■ **Exercise goal**
Copy all lines containing the string "Class" from the records below.

........

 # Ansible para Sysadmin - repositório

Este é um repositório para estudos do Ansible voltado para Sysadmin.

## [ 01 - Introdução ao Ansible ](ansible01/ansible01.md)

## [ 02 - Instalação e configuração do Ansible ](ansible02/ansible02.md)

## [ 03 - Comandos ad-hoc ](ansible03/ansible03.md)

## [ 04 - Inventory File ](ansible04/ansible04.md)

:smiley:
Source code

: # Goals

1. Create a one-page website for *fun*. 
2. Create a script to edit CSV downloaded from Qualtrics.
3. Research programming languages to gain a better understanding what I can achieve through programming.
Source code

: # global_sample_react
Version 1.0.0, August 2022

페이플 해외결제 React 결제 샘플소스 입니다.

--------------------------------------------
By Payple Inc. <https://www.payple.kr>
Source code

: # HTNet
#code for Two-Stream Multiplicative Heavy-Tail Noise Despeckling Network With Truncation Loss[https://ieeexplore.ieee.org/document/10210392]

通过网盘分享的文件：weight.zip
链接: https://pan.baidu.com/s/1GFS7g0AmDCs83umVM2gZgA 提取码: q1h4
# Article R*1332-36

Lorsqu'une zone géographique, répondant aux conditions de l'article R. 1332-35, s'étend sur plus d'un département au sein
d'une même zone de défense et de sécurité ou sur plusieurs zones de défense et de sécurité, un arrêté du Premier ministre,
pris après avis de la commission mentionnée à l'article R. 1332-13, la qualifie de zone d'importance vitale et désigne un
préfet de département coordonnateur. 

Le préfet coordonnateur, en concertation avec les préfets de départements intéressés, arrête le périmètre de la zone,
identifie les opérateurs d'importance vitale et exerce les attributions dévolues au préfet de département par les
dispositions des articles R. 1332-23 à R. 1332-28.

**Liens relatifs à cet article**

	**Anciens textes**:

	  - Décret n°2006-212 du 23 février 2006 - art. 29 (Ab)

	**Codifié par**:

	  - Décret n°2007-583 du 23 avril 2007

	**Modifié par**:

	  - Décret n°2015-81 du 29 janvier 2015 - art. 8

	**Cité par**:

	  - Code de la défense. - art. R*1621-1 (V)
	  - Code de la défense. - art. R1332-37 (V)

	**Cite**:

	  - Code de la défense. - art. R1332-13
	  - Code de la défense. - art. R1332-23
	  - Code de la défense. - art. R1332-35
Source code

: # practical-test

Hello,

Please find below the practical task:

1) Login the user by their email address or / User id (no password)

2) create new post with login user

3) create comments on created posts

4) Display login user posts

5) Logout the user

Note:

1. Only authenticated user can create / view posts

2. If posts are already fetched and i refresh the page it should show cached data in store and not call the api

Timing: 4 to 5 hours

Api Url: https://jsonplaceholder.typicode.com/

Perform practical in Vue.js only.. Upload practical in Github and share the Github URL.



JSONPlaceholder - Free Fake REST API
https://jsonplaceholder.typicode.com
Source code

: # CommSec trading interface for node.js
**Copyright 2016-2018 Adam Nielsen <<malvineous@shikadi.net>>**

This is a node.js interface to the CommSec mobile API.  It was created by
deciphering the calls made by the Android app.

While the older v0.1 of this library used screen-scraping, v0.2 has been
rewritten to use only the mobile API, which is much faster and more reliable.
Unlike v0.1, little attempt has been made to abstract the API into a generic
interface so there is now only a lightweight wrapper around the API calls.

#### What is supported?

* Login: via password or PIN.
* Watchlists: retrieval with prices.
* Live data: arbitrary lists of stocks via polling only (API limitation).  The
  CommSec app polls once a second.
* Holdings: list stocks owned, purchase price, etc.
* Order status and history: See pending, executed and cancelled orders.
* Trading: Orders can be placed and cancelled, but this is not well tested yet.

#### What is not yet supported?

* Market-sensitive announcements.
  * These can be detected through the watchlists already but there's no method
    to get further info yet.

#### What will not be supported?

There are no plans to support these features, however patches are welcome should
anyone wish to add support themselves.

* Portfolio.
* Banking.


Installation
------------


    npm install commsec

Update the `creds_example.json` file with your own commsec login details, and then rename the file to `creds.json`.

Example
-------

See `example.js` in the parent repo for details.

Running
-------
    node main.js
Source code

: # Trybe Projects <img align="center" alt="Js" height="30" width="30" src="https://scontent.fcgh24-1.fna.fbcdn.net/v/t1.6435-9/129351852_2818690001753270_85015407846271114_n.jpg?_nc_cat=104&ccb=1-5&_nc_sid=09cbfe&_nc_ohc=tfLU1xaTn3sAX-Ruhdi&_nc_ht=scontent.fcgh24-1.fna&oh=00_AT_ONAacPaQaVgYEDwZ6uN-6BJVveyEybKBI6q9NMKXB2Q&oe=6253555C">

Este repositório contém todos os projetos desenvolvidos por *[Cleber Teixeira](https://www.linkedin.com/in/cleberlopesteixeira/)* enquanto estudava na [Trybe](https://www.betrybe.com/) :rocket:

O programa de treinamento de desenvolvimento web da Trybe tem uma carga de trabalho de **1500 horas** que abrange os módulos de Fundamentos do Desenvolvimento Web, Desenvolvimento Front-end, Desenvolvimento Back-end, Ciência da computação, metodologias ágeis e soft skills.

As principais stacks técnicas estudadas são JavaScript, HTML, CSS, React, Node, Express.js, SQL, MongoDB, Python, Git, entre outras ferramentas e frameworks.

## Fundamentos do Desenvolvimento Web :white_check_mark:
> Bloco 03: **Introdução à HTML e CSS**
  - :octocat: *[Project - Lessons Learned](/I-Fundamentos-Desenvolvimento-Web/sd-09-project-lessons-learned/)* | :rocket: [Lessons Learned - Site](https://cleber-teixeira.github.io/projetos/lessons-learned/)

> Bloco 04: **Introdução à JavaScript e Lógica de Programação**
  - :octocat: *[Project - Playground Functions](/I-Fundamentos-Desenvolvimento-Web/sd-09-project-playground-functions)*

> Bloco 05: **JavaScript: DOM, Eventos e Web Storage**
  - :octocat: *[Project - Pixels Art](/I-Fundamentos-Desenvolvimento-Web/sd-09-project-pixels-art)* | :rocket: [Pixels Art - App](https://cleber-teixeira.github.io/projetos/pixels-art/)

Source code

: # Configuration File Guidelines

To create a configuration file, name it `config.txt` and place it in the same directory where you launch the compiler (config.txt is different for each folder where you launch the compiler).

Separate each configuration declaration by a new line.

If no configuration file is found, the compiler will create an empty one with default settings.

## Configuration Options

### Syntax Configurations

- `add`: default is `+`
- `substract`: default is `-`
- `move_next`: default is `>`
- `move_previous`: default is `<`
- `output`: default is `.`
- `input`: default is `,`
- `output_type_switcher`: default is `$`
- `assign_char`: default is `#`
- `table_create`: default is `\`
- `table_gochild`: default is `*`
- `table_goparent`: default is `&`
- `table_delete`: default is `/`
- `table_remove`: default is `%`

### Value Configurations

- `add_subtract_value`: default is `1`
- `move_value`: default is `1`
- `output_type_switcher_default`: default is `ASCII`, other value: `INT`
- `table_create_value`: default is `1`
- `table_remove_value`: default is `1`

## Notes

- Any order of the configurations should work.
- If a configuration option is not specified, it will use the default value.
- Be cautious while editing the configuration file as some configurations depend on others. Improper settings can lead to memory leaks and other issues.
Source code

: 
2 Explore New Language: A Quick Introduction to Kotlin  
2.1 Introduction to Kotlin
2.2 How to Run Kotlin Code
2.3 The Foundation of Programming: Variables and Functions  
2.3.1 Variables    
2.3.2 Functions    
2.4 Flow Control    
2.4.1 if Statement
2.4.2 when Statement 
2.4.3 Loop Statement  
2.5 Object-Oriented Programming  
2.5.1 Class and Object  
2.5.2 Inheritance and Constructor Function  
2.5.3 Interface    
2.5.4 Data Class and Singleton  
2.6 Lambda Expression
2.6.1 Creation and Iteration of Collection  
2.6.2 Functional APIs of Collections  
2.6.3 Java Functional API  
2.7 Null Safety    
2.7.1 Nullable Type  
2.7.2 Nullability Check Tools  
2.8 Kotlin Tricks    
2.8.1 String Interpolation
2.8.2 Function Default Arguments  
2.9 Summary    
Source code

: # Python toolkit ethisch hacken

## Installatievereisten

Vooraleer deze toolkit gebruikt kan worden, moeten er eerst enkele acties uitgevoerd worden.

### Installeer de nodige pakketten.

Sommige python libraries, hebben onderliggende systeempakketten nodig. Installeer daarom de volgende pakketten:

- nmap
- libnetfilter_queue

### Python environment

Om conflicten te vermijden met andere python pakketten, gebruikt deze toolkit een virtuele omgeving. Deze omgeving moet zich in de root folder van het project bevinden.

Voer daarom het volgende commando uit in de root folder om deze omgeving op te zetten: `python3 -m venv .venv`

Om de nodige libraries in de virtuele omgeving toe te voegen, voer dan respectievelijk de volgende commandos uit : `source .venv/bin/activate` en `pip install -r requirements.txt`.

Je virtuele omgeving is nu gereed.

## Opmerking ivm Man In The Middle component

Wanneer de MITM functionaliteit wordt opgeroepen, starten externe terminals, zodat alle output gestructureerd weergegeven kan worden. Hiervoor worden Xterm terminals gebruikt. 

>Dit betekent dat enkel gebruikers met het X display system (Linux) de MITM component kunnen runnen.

........

■ **Problem solution**
2.5.1 Class and Object  
2.5.4 Data Class and Singleton  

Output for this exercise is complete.